我々のような課税業者は、お客様からお預かりした消費税を国に支払っているわけですが(このような税金を間接税と言います)、その際に、仕入れたもの(GSで言うとテキスト・模試や購入物品等)を購入した際にその業者に支払った消費税分は減額して支払うことになります。今まではその分についての制約はほとんどなかったのですが、今月からは前述した通り、インボイス登録業者から仕入れたものに限定されてしまうことになります。(1万円未満の日常購入しているもの等は免除されたりという例外はあるのですが、ここではちょっと置いておきます) そうなるとどういうことが起こるかと言うと、インボイスに登録していない業者・個人との取り引きを避けたり、インボイスに登録するように強要したり…というようなことが想定できるわけです。この制度で一番辛い思いをしているのは、フリーランス等個人で事業を営んでいる方や、細々と事業を営んでいる会社です。インボイスに登録していない場合が多いので、上に書いたような「被害」を受ける場合が多いからです。

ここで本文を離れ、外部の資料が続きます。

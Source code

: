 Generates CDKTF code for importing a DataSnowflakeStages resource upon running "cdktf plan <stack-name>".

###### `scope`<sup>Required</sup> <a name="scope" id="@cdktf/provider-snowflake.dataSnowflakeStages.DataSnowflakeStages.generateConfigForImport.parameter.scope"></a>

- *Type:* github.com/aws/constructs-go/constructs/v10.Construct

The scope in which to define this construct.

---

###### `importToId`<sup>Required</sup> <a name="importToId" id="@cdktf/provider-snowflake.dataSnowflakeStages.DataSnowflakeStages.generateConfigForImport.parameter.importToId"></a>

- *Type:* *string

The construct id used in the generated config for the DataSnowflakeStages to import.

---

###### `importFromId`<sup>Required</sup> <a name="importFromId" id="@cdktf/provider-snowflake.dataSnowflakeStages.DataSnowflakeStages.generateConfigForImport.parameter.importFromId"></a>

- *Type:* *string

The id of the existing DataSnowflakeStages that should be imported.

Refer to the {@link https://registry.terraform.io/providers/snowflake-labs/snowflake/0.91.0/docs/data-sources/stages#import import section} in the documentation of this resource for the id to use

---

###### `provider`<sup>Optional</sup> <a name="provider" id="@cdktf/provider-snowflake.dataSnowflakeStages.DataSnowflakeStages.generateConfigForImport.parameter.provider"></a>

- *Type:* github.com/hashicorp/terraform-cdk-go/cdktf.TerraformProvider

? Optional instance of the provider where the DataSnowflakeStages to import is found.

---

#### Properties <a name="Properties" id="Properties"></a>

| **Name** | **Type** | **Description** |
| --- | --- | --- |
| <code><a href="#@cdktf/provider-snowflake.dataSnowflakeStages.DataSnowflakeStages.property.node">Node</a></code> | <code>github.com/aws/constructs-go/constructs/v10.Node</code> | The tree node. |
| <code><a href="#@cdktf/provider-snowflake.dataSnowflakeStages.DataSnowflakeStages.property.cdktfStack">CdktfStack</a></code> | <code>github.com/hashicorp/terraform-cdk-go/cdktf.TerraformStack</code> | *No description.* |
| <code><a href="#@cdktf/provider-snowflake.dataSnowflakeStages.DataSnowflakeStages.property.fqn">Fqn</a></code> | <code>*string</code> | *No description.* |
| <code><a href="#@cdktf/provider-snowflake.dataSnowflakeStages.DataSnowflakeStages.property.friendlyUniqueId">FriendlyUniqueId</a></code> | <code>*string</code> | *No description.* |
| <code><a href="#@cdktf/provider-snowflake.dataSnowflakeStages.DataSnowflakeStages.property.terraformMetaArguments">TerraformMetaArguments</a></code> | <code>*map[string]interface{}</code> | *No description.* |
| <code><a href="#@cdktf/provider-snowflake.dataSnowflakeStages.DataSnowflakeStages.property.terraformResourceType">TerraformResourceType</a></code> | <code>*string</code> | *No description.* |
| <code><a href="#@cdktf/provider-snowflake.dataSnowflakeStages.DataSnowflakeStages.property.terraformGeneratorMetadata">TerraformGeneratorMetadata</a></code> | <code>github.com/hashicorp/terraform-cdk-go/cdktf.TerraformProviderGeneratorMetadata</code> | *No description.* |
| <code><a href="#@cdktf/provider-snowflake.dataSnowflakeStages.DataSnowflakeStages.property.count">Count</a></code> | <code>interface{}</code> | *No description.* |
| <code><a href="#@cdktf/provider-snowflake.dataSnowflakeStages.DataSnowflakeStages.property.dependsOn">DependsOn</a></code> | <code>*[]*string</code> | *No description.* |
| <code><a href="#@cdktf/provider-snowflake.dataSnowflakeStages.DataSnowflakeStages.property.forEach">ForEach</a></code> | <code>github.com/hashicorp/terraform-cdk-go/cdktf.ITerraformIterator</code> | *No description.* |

「じゃあ、みんながインボイスに登録すればいいんじゃないの…?」という疑問を持った方もいらっしゃるでしょう。その感覚は正しいです。でも、それが難しいのです。今の法律では、売上が少ない(年商1,000万円未満の)個人・会社は、消費税の免税業者になっている場合が多いのです。インボイスに登録すると、自動的に課税業者になってしまうため、今まで支払う必要がなかった消費税を負担しなくてはならなくなるのです。また、年間売上5,000万円未満の会社は、消費税について「簡易課税」と言って、仕入れ分を計算せず、業種によって自動的に決まっている割合(塾の場合は50%)で見なし控除して支払うことが許されています。一般的には、それをきちんと計算すると(「本則課税」と言う)、支払う消費税はかなり多くなってしまいます。この簡易課税が認められている会社であっても、インボイス制度は適用されるので注意が必要です。
ということで、10月からGSはインボイス登録業者となっています。GSの保護者の方や、結婚相談所の会員の方、FPやカウンセリングをお受けいただいている方等、個人の消費者の方は、インボイスが必要になる場面はないと思いますが、万一必要となった場合はおっしゃってください。コンサル契約等していただいている塾・学校や企業様は、10月以降発行する請求書については、インボイス仕様で発行しますのでご安心ください。どちらかと言うと、買い手側の立場の方が様々大変なのです。取引をしている業者に、その都度インボイス仕様の請求書となっているかを確認し、請求書や領収書を原則デジタルで保存しなくてはならなくなります。(電帳法という別の法律も絡んで来ます) 税理士と新しい仕様の会計ソフトに依存する部分も多くなりますが、企業の経理担当(私です)の手間はかなり増えるので、結構大変です。